Dr. Celal ERBAY / Millî İstihbarat Akademisi Öğretim Üyesi
"Türkiye, Avrupa ve ABD için güvenilir NTE tedarikçi olabilir"
NTE'ler, yeşil enerji teknolojileri, elektrikli araçlar ve savunma sanayi gibi stratejik alanlarda kullanıldığından, Türkiye'nin bu alandaki yatırımları uzun vadeli ekonomik kazançlar getirebilir. Türkiye, coğrafi konumu, siyasi istikrarı ve büyük rezervleri sayesinde Avrupa ve ABD için güvenilir bir tedarikçi olabilir. Küresel piyasalarda Türkiye'nin NTE tedarikçisi olarak ortaya çıkması, Çin'in pazar hakimiyetini dengeleyebilir ve tedarik zincirlerini çeşitlendirebilir. Bu, NTE fiyatlarının istikrar kazanmasına ve arz güvenliğinin artmasına katkıda bulunabilir. Ayrıca, Türkiye'nin NTE sektörünü geliştirmesi, Paris Anlaşması hedefleri doğrultusunda fosil yakıt bağımlılığını azaltarak çevresel sürdürülebilirliğe de katkıda bulunabilir. NTE ve kritik mineraller arayışı, enerji güvenliği, savunma sanayi ve yüksek teknoloji sektörleri açısından stratejik bir önem kazandı. ABD'nin Ukrayna ve Grönland gibi bölgelerde yatırım hamleleri, küresel tedarik zincirlerini çeşitlendirme ve Çin bağımlılığını azaltma hedeflerini yansıtmakta. Türkiye ise Eskişehir-Beylikova'daki dev NTE rezervleriyle bölgede öne çıkan bir oyuncu haline gelebilir. Ancak altyapı ve rafinasyon teknolojilerinin geliştirilmesi, ciddi ölçüde zaman ve sermaye gerektiriyor. Buna rağmen, uzun vadede bu stratejik kaynakların işletilmesi, Türkiye başta olmak üzere tüm bölgelerde yeni yatırım fırsatları yaratırken istihdam, ihracat ve teknolojik atılım açısından önemli kazançlar sunacaktır.

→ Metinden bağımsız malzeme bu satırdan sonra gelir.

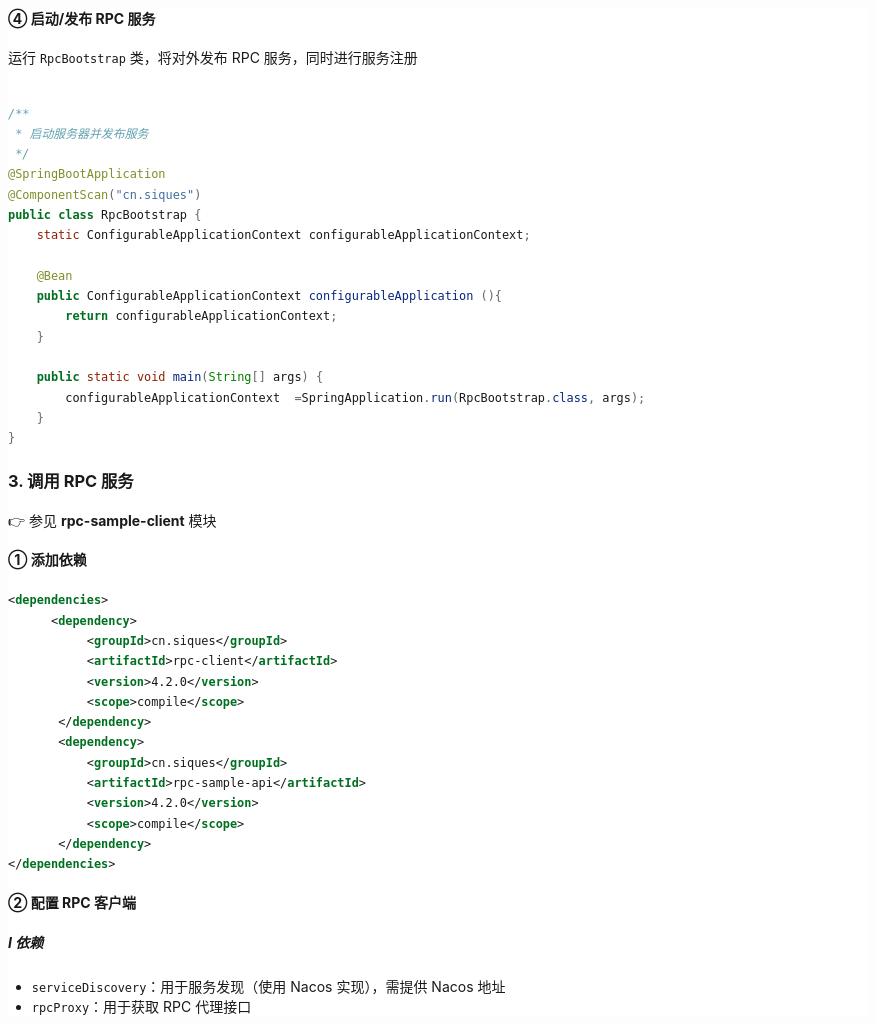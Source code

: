 #### ④ 启动/发布 RPC 服务

运行 `RpcBootstrap` 类，将对外发布 RPC 服务，同时进行服务注册

```java

/**
 * 启动服务器并发布服务
 */
@SpringBootApplication
@ComponentScan("cn.siques")
public class RpcBootstrap {
    static ConfigurableApplicationContext configurableApplicationContext;

    @Bean
    public ConfigurableApplicationContext configurableApplication (){
        return configurableApplicationContext;
    }

    public static void main(String[] args) {
        configurableApplicationContext  =SpringApplication.run(RpcBootstrap.class, args);
    }
}
```

### 3. 调用 RPC 服务

👉 参见 **rpc-sample-client** 模块

#### ① 添加依赖

```xml
<dependencies>
      <dependency>
           <groupId>cn.siques</groupId>
           <artifactId>rpc-client</artifactId>
           <version>4.2.0</version>
           <scope>compile</scope>
       </dependency>
       <dependency>
           <groupId>cn.siques</groupId>
           <artifactId>rpc-sample-api</artifactId>
           <version>4.2.0</version>
           <scope>compile</scope>
       </dependency>
</dependencies>
```

#### ② 配置 RPC 客户端

##### Ⅰ 依赖

- `serviceDiscovery`：用于服务发现（使用 Nacos 实现），需提供 Nacos 地址
- `rpcProxy`：用于获取 RPC 代理接口
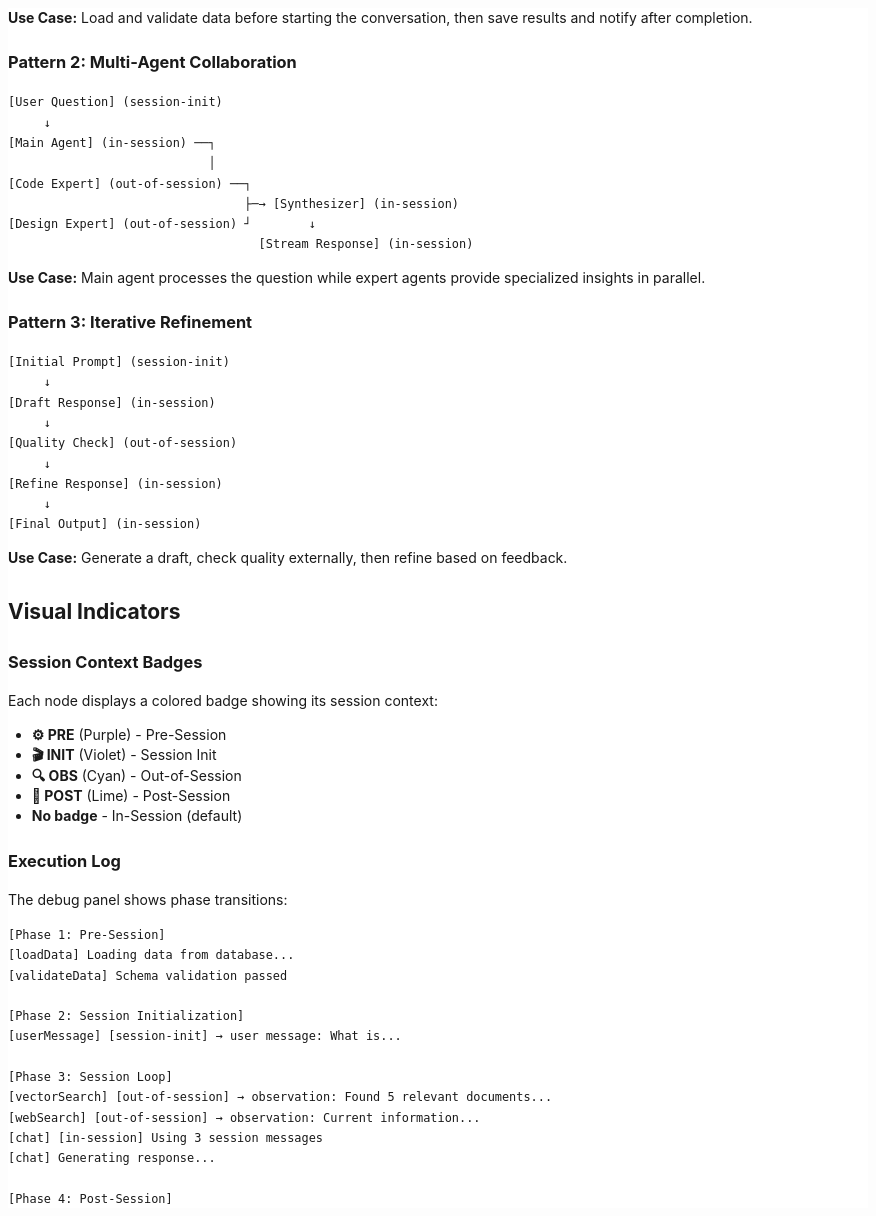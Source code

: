 **Use Case:** Load and validate data before starting the conversation, then save results and notify after completion.

### Pattern 2: Multi-Agent Collaboration

```
[User Question] (session-init)
     ↓
[Main Agent] (in-session) ──┐
                            │
[Code Expert] (out-of-session) ──┐
                                 ├─→ [Synthesizer] (in-session)
[Design Expert] (out-of-session) ┘        ↓
                                   [Stream Response] (in-session)
```

**Use Case:** Main agent processes the question while expert agents provide specialized insights in parallel.

### Pattern 3: Iterative Refinement

```
[Initial Prompt] (session-init)
     ↓
[Draft Response] (in-session)
     ↓
[Quality Check] (out-of-session)
     ↓
[Refine Response] (in-session)
     ↓
[Final Output] (in-session)
```

**Use Case:** Generate a draft, check quality externally, then refine based on feedback.

## Visual Indicators

### Session Context Badges

Each node displays a colored badge showing its session context:

- **⚙️ PRE** (Purple) - Pre-Session
- **🎬 INIT** (Violet) - Session Init
- **🔍 OBS** (Cyan) - Out-of-Session
- **🏁 POST** (Lime) - Post-Session
- **No badge** - In-Session (default)

### Execution Log

The debug panel shows phase transitions:

```
[Phase 1: Pre-Session]
[loadData] Loading data from database...
[validateData] Schema validation passed

[Phase 2: Session Initialization]
[userMessage] [session-init] → user message: What is...

[Phase 3: Session Loop]
[vectorSearch] [out-of-session] → observation: Found 5 relevant documents...
[webSearch] [out-of-session] → observation: Current information...
[chat] [in-session] Using 3 session messages
[chat] Generating response...

[Phase 4: Post-Session]
```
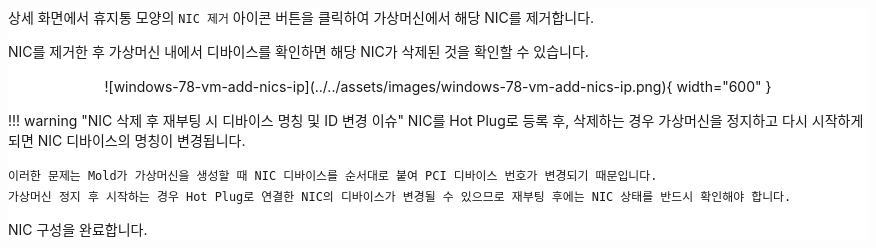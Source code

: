 상세 화면에서 휴지통 모양의 `NIC 제거` 아이콘 버튼을 클릭하여 가상머신에서 해당 NIC를 제거합니다. 

NIC를 제거한 후 가상머신 내에서 디바이스를 확인하면 해당 NIC가 삭제된 것을 확인할 수 있습니다. 

<center>![windows-78-vm-add-nics-ip](../../assets/images/windows-78-vm-add-nics-ip.png){ width="600" }</center>

!!! warning "NIC 삭제 후 재부팅 시 디바이스 명칭 및 ID 변경 이슈"
    NIC를 Hot Plug로 등록 후, 삭제하는 경우 가상머신을 정지하고 다시 시작하게 되면 NIC 디바이스의 명칭이 변경됩니다. 

    이러한 문제는 Mold가 가상머신을 생성할 때 NIC 디바이스를 순서대로 붙여 PCI 디바이스 번호가 변경되기 때문입니다. 
    가상머신 정지 후 시작하는 경우 Hot Plug로 연결한 NIC의 디바이스가 변경될 수 있으므로 재부팅 후에는 NIC 상태를 반드시 확인해야 합니다. 

NIC 구성을 완료합니다.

İbrahim Halil KIRŞAN / TOBB Türkiye Madencilik Meclisi Başkanı
"Dünyada söz sahibi ülkeler arasına girebiliriz"
Küresel ekonomide mineral çağı başladı. Kritik minerallere, nadir toprak elementlerine kim sahipse, 'kral o olur' görüşü hakim olmaya başladı. Trump'ın ikinci başkanlık döneminde yeniden tetiklenen ticaret savaşlarının arka planında da bu var. Türkiye madencilikte kaynak çeşitliliğine, kritik ve stratejik minerallerin çoğuna sahip bir ülke. Eskişehir'de keşfedilen NTE kaynaklarının kısa vadede çıkarılması, Türkiye'ye ekonomisini çeşitlendirmesinde yardım edebilir. Ülkenin stratejik önemini artırır. Eskişehir'de keşfedilen NTE'ler, insansız hava araçları ve F35'lerin üretiminde önemli bir yere sahip olduğundan, savunma sektöründe hayati bir rol oynayabilir. Söz konusu rezervin yüzeye yakın olması, elementlerin çıkarılmasını kolaylaştırır, maliyetini azaltır. Laboratuvar ölçeğinde zenginleştirme sonuçları olumlu olunca Eskişehir'de pilot ölçekte zenginleştirme tesisi kuruldu. Ancak bu yetmez, NTE'nin endüstriyel ölçekte kullanılması için her bir elementin yüzde 99 saflıkta üretilmesi gerekiyor. Endüstriyel tesis konusunda ülkeler arası işbirliği gündemde. Enerji ve Tabii Kaynaklar Bakanı Alparslan Bayraktar, Çin seyahatinde, bir anlaşma imzaladı. Bir yandan da AB ve ABD ile de müzakereler yürütülüyor. Orta ve uzun vadede Türkiye'nin NTE endüstrisinde teknolojik proses kapasitesi oluşturması ve özellikle elementleri işleme konusunda uzmanlaşması küresel tedarik zincirindeki konumunu güçlendirebilir. NTE alanında dünyada söz sahibi ülkeler arasına girmesini sağlayabilir.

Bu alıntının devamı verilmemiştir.